Foto horizontal em plano aberto que mostra a plateia lotada no auditório do Tribunal de Justiça. A audiência pública “A Lei do Combate ao Crime Organizado no Brasil e os impactos no sistema de justiça criminal: desafios e oportunidades” atraiu mais de 200 pessoas, na tarde desta sexta-feira (12), no auditório do Tribunal de Justiça de Mato Grosso (TJMT), para debater a Lei nº 15.358/2026 e seus reflexos no sistema de justiça criminal.
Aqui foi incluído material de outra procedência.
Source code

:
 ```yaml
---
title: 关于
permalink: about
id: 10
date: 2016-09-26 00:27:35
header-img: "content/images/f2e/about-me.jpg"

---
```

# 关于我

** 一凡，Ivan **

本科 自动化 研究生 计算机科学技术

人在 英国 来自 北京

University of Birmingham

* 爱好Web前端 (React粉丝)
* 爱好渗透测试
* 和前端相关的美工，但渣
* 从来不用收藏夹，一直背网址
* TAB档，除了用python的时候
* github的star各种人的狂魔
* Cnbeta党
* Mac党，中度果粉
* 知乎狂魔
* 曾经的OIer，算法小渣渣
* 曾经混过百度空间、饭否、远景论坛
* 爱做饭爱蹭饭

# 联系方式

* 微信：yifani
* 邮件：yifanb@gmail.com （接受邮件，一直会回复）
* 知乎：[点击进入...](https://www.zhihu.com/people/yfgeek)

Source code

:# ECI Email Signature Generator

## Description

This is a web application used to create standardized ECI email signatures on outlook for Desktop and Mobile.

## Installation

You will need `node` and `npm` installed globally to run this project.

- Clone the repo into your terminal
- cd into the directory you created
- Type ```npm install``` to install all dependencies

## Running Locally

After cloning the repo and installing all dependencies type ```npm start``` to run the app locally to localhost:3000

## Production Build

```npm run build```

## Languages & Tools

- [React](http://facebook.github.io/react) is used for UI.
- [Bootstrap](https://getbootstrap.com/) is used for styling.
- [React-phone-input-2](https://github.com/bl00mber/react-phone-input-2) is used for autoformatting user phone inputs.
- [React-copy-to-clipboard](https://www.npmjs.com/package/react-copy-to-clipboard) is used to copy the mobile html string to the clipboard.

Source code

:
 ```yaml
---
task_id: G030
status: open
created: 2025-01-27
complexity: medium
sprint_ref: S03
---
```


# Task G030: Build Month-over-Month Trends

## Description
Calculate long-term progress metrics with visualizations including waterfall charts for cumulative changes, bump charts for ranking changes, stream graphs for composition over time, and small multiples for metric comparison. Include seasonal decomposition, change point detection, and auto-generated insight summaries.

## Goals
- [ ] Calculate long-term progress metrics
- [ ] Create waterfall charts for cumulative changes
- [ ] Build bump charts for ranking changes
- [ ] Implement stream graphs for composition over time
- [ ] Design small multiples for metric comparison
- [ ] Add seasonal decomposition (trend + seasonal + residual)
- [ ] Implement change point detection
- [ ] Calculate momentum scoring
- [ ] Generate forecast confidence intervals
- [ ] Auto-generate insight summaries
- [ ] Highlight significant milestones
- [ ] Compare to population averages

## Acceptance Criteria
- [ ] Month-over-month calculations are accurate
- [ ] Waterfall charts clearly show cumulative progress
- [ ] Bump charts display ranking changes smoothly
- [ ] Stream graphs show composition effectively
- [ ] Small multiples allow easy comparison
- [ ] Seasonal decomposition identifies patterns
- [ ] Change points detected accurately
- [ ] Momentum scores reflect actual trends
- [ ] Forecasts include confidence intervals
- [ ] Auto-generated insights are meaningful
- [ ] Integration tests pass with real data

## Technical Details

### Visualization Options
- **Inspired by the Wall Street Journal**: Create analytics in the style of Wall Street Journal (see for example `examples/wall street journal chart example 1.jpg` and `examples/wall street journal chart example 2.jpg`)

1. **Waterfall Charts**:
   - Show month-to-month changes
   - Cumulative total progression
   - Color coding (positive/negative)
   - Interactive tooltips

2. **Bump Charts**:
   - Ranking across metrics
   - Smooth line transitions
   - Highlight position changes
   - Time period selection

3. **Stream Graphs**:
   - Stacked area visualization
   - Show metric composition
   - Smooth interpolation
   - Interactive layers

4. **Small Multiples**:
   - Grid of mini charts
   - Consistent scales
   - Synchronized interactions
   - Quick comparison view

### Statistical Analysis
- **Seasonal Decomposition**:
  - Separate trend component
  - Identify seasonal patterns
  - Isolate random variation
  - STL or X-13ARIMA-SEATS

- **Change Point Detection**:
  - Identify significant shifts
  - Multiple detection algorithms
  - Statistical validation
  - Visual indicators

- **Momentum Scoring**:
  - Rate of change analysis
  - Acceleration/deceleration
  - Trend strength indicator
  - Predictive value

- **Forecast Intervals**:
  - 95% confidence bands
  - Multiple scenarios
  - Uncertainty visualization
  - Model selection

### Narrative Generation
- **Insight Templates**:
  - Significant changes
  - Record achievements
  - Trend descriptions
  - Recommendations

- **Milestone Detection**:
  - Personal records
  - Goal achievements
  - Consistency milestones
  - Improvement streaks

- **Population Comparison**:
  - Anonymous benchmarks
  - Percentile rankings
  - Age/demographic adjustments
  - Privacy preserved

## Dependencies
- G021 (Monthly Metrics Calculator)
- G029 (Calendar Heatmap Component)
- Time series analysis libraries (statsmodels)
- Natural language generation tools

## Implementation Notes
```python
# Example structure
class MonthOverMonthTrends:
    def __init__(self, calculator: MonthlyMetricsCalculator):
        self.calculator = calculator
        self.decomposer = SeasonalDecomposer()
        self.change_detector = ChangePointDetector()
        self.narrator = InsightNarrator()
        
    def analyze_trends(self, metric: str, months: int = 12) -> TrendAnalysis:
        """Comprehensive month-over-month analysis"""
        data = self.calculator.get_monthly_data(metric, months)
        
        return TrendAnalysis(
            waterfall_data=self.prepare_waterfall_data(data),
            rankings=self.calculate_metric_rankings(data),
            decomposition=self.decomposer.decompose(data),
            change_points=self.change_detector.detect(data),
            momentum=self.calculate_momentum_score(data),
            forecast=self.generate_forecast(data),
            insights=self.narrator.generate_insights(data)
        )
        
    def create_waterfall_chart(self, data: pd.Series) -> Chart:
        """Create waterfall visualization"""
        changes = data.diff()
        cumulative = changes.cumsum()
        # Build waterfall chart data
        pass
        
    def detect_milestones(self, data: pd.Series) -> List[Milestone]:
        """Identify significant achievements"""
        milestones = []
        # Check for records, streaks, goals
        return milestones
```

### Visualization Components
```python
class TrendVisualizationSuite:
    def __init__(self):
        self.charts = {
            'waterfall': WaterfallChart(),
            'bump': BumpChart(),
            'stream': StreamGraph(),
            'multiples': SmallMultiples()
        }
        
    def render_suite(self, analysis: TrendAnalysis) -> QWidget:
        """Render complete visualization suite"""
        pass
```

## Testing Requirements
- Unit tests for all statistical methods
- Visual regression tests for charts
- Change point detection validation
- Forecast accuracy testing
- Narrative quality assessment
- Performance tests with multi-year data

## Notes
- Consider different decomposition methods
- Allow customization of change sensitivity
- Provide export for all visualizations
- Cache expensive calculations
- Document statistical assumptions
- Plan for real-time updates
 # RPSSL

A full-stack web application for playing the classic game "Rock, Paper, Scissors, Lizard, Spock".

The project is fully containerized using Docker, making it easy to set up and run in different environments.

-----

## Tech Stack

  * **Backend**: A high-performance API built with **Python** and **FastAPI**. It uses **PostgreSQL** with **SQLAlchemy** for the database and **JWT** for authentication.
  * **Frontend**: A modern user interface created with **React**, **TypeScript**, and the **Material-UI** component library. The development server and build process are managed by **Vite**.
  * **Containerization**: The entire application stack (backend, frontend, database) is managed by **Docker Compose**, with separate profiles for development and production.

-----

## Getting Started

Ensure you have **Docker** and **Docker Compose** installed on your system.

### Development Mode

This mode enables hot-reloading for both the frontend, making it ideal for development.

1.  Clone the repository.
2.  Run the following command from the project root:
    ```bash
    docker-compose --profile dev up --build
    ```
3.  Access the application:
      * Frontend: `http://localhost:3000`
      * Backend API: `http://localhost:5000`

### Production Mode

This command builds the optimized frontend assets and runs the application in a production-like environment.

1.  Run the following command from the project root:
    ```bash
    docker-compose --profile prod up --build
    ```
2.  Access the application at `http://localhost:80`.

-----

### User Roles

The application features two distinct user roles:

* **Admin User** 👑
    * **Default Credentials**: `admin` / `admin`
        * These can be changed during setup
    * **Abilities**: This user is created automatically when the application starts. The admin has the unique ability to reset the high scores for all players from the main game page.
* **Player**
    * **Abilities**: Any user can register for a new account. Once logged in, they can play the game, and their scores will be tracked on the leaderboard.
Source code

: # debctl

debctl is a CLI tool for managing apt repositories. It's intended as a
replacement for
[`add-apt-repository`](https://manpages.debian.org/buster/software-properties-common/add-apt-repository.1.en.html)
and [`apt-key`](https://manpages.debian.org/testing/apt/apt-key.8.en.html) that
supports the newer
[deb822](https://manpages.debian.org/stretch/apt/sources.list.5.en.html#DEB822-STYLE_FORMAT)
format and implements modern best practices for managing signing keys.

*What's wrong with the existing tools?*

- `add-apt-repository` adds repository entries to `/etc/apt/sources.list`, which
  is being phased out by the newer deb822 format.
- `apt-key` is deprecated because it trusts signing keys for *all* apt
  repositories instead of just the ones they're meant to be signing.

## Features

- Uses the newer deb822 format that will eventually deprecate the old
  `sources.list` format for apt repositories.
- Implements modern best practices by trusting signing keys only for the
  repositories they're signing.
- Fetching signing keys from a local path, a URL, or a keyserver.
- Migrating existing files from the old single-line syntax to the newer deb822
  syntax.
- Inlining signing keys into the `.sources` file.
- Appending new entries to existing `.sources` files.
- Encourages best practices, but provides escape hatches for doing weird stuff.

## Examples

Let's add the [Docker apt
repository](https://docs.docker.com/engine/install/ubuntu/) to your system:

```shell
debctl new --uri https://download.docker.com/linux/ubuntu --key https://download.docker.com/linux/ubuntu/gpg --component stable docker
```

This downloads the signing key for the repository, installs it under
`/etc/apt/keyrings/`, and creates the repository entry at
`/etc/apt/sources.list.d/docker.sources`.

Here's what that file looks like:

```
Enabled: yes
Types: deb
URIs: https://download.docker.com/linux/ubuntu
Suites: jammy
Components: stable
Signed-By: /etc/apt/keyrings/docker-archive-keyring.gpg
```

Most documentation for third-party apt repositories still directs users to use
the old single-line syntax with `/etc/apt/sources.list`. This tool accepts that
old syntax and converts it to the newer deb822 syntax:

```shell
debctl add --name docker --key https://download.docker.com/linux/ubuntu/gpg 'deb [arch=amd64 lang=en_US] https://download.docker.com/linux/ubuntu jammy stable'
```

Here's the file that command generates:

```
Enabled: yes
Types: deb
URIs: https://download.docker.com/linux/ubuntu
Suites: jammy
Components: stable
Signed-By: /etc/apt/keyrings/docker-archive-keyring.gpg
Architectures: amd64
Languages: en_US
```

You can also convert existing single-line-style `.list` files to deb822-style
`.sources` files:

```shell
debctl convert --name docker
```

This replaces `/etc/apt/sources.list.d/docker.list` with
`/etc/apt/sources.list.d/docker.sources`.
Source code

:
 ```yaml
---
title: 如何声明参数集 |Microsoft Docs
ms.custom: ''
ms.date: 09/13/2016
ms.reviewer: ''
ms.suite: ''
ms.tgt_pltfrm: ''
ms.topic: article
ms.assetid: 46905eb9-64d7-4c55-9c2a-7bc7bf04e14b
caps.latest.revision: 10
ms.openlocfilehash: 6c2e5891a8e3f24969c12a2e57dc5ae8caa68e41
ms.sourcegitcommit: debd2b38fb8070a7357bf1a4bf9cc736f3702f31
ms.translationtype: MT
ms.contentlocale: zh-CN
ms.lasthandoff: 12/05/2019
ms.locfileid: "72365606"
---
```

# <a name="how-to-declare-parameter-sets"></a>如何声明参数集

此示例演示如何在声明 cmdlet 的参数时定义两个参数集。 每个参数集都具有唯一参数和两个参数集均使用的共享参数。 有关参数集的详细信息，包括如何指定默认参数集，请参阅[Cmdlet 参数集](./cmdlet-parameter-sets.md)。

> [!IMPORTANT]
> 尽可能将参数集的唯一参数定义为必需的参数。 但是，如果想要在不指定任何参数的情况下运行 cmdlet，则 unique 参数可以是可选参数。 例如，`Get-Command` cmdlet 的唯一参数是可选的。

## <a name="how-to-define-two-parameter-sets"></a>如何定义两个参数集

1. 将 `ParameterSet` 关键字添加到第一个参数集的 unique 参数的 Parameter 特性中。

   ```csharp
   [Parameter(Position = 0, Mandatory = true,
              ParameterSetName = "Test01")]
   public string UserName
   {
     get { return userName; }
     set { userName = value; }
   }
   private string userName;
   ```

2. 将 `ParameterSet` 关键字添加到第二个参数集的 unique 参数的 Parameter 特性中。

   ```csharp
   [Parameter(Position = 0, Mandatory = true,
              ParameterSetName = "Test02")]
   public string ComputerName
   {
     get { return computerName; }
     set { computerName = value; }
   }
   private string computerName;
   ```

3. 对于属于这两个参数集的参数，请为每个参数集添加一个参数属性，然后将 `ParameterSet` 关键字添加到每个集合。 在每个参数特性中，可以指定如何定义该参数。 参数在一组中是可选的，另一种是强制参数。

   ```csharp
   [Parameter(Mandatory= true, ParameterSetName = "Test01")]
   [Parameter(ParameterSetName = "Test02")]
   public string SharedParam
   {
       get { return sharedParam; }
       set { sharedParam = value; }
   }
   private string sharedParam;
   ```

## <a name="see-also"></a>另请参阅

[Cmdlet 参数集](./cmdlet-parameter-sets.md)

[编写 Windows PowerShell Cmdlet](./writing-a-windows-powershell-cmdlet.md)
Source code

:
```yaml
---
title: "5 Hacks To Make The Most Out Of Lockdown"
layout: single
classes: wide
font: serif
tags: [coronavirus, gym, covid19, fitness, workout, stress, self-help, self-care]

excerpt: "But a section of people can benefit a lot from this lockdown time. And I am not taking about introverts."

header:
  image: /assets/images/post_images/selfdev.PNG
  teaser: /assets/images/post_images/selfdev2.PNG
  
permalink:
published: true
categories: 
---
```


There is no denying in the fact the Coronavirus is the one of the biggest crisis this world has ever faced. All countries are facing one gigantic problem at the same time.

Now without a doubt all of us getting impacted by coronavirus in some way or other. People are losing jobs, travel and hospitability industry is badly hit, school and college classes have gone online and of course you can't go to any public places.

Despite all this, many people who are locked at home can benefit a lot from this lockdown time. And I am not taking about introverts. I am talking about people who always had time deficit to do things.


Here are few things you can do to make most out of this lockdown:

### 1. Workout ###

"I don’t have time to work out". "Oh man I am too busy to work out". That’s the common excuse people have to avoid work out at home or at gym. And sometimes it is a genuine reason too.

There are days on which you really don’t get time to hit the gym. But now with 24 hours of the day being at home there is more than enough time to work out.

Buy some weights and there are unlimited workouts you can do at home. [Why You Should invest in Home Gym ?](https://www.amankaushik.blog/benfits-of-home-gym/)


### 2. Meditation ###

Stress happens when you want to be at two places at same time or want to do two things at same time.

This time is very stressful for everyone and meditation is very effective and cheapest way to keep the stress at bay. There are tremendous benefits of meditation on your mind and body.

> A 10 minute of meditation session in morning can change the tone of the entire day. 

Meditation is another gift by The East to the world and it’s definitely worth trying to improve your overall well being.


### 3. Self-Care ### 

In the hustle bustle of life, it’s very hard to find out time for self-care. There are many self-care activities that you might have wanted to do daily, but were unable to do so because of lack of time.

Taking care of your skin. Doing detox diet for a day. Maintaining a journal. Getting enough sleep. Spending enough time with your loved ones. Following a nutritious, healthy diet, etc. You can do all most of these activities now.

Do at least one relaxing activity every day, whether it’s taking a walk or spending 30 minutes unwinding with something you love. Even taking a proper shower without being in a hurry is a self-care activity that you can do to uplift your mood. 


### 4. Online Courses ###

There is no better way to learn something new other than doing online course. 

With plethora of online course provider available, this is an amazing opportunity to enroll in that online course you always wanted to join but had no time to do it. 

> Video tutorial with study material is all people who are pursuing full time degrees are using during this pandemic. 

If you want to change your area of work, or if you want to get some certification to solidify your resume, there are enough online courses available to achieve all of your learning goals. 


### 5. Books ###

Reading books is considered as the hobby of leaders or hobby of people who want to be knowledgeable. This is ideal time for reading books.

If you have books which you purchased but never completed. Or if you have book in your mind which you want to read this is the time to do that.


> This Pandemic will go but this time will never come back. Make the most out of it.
A nova lei, que desde 24 de março instituiu o Marco Legal do Combate ao Crime Organizado no Brasil, tipifica os crimes de domínio social estruturado e de favorecimento ao domínio social estruturado, altera o Código Penal e o Código de Processo Penal brasileiros, bem como legislações correlatas.

O evento foi promovido pelo Poder Judiciário de Mato Grosso, por meio da Corregedoria-Geral da Justiça (CGJ), em parceria com o Ministério Público do Estado (MPE), a Polícia Judiciária Civil (PJC) e a Ordem dos Advogados do Brasil – Seccional Mato Grosso (OAB-MT). Houve transmissão ao vivo por meio do canal TJMT Eventos no YouTube.

Foto horizontal que mostra o presidente do TJMT, desembargador José Zuquim, falando ao microfone. Ele é um senhor de pele branca, cabelos e barba brancos, usando terno cor creme e gravata marrom. Ao fundo, um telão com as informações da audiência pública.A abertura da audiência contou com pronunciamento do presidente do TJMT, desembargador José Zuquim Nogueira, que apontou a sensibilidade e atualidade do tema. “O crime organizado mudou sua forma de agir. Alcança diferentes áreas da vida social e econômica e exige do Estado respostas firmes, preparadas e responsáveis”, destacou.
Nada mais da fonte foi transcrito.